Chancellor Rishi Sunak has been urged to use his upcoming Budget to give greater security to self-employed workers and prevent a possible ‘exodus’ from self-employment in the wake of the Covid pandemic.

The recommendation is made in a new report from the Inquiry into the Future of Self Employment, which is backed by screen industries trade union Bectu’s parent union Prospect, Community trade union and the Federation of Small Businesses and included a panel of experts from business, the world of work and across the political spectrum.

Covid-19 has shone a light on the precarious nature of self-employment, and many have fallen through the cracks of government support and been left without assistance for nearly a year. Bectu has been campaigning for a new deal for freelancers and has frequently called upon the Government to address the flaws of the SEISS and create secure provisions for the self-employed.

The Inquiry found that a majority of self-employed workers were unsure about continuing to freelance in the future, with a clear appetite for a stronger safety net if they are to continue.

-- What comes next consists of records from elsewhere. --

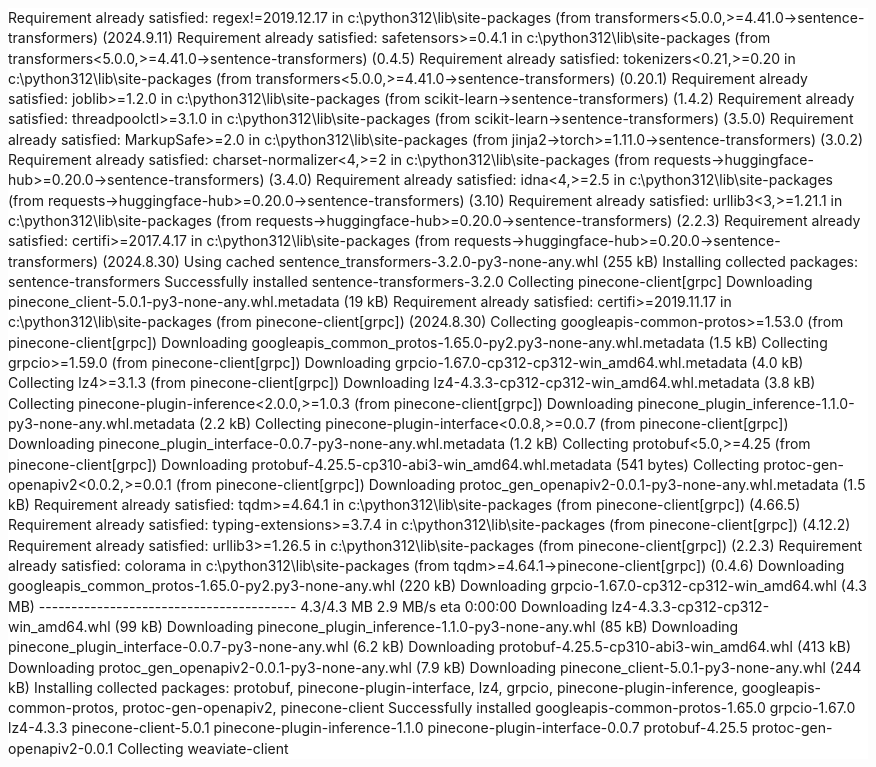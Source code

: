 Requirement already satisfied: regex!=2019.12.17 in c:\python312\lib\site-packages (from transformers<5.0.0,>=4.41.0->sentence-transformers) (2024.9.11)
Requirement already satisfied: safetensors>=0.4.1 in c:\python312\lib\site-packages (from transformers<5.0.0,>=4.41.0->sentence-transformers) (0.4.5)
Requirement already satisfied: tokenizers<0.21,>=0.20 in c:\python312\lib\site-packages (from transformers<5.0.0,>=4.41.0->sentence-transformers) (0.20.1)
Requirement already satisfied: joblib>=1.2.0 in c:\python312\lib\site-packages (from scikit-learn->sentence-transformers) (1.4.2)
Requirement already satisfied: threadpoolctl>=3.1.0 in c:\python312\lib\site-packages (from scikit-learn->sentence-transformers) (3.5.0)
Requirement already satisfied: MarkupSafe>=2.0 in c:\python312\lib\site-packages (from jinja2->torch>=1.11.0->sentence-transformers) (3.0.2)
Requirement already satisfied: charset-normalizer<4,>=2 in c:\python312\lib\site-packages (from requests->huggingface-hub>=0.20.0->sentence-transformers) (3.4.0)
Requirement already satisfied: idna<4,>=2.5 in c:\python312\lib\site-packages (from requests->huggingface-hub>=0.20.0->sentence-transformers) (3.10)
Requirement already satisfied: urllib3<3,>=1.21.1 in c:\python312\lib\site-packages (from requests->huggingface-hub>=0.20.0->sentence-transformers) (2.2.3)
Requirement already satisfied: certifi>=2017.4.17 in c:\python312\lib\site-packages (from requests->huggingface-hub>=0.20.0->sentence-transformers) (2024.8.30)
Using cached sentence_transformers-3.2.0-py3-none-any.whl (255 kB)
Installing collected packages: sentence-transformers
Successfully installed sentence-transformers-3.2.0
Collecting pinecone-client[grpc]
  Downloading pinecone_client-5.0.1-py3-none-any.whl.metadata (19 kB)
Requirement already satisfied: certifi>=2019.11.17 in c:\python312\lib\site-packages (from pinecone-client[grpc]) (2024.8.30)
Collecting googleapis-common-protos>=1.53.0 (from pinecone-client[grpc])
  Downloading googleapis_common_protos-1.65.0-py2.py3-none-any.whl.metadata (1.5 kB)
Collecting grpcio>=1.59.0 (from pinecone-client[grpc])
  Downloading grpcio-1.67.0-cp312-cp312-win_amd64.whl.metadata (4.0 kB)
Collecting lz4>=3.1.3 (from pinecone-client[grpc])
  Downloading lz4-4.3.3-cp312-cp312-win_amd64.whl.metadata (3.8 kB)
Collecting pinecone-plugin-inference<2.0.0,>=1.0.3 (from pinecone-client[grpc])
  Downloading pinecone_plugin_inference-1.1.0-py3-none-any.whl.metadata (2.2 kB)
Collecting pinecone-plugin-interface<0.0.8,>=0.0.7 (from pinecone-client[grpc])
  Downloading pinecone_plugin_interface-0.0.7-py3-none-any.whl.metadata (1.2 kB)
Collecting protobuf<5.0,>=4.25 (from pinecone-client[grpc])
  Downloading protobuf-4.25.5-cp310-abi3-win_amd64.whl.metadata (541 bytes)
Collecting protoc-gen-openapiv2<0.0.2,>=0.0.1 (from pinecone-client[grpc])
  Downloading protoc_gen_openapiv2-0.0.1-py3-none-any.whl.metadata (1.5 kB)
Requirement already satisfied: tqdm>=4.64.1 in c:\python312\lib\site-packages (from pinecone-client[grpc]) (4.66.5)
Requirement already satisfied: typing-extensions>=3.7.4 in c:\python312\lib\site-packages (from pinecone-client[grpc]) (4.12.2)
Requirement already satisfied: urllib3>=1.26.5 in c:\python312\lib\site-packages (from pinecone-client[grpc]) (2.2.3)
Requirement already satisfied: colorama in c:\python312\lib\site-packages (from tqdm>=4.64.1->pinecone-client[grpc]) (0.4.6)
Downloading googleapis_common_protos-1.65.0-py2.py3-none-any.whl (220 kB)
Downloading grpcio-1.67.0-cp312-cp312-win_amd64.whl (4.3 MB)
   ---------------------------------------- 4.3/4.3 MB 2.9 MB/s eta 0:00:00
Downloading lz4-4.3.3-cp312-cp312-win_amd64.whl (99 kB)
Downloading pinecone_plugin_inference-1.1.0-py3-none-any.whl (85 kB)
Downloading pinecone_plugin_interface-0.0.7-py3-none-any.whl (6.2 kB)
Downloading protobuf-4.25.5-cp310-abi3-win_amd64.whl (413 kB)
Downloading protoc_gen_openapiv2-0.0.1-py3-none-any.whl (7.9 kB)
Downloading pinecone_client-5.0.1-py3-none-any.whl (244 kB)
Installing collected packages: protobuf, pinecone-plugin-interface, lz4, grpcio, pinecone-plugin-inference, googleapis-common-protos, protoc-gen-openapiv2, pinecone-client
Successfully installed googleapis-common-protos-1.65.0 grpcio-1.67.0 lz4-4.3.3 pinecone-client-5.0.1 pinecone-plugin-inference-1.1.0 pinecone-plugin-interface-0.0.7 protobuf-4.25.5 protoc-gen-openapiv2-0.0.1
Collecting weaviate-client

If these workers did decide to give up on their business in favour of more secure working conditions, the impact on the recovery from the pandemic could be drastic, the Inquiry warns.

The package of recommended policy measures includes:

  • Ending the exclusions from the government’s income support packages
  • Extending health and safety rights at work, sick pay, and paid parental leave to the self employed
  • Changes to Universal Credit and the pensions system so they work for the self employed
  • A new Commissioner for the Self Employed in government to coordinate policy efforts
  • Redrawing definitions of self-employment to be more inclusive, and delaying controversial IR35 rules which will cause more uncertainty

As part of their research the Inquiry conducted a survey of over 2,200 self-employed workers. Key findings included:

  • 46% said they were less likely to continue in self-employment due to their experience in the pandemic (18% unsure, 36% likely to continue)
  • 88% said the level of pandemic support for the self-employed was not a fair reflection of their tax contribution
  • 79% would oppose the equalisation of National Insurance Contributions between employees and the self-employed (21% support)
  • But 51% would support paying more out of their wages in exchange for a stronger safety net (12% oppose)
  • 75% do not believe they have sufficient workplace rights compared to employees (15% believe they do have sufficient rights)

Head of Bectu Philippa Childs said: “Workers in the creative industries have been left with little to no support from government schemes in the last year, resulting in a financial crisis for freelancers across the UK.

“There is a lack of understanding of how self-employment works in practise, which has led to schemes that don’t fit the reality of working life for many Bectu members.

“I urge the Chancellor to take on board the recommendations in this report, end the exclusion of millions of freelancers from government income support packages, and set out a new deal for freelancers and the self-employed for the future.”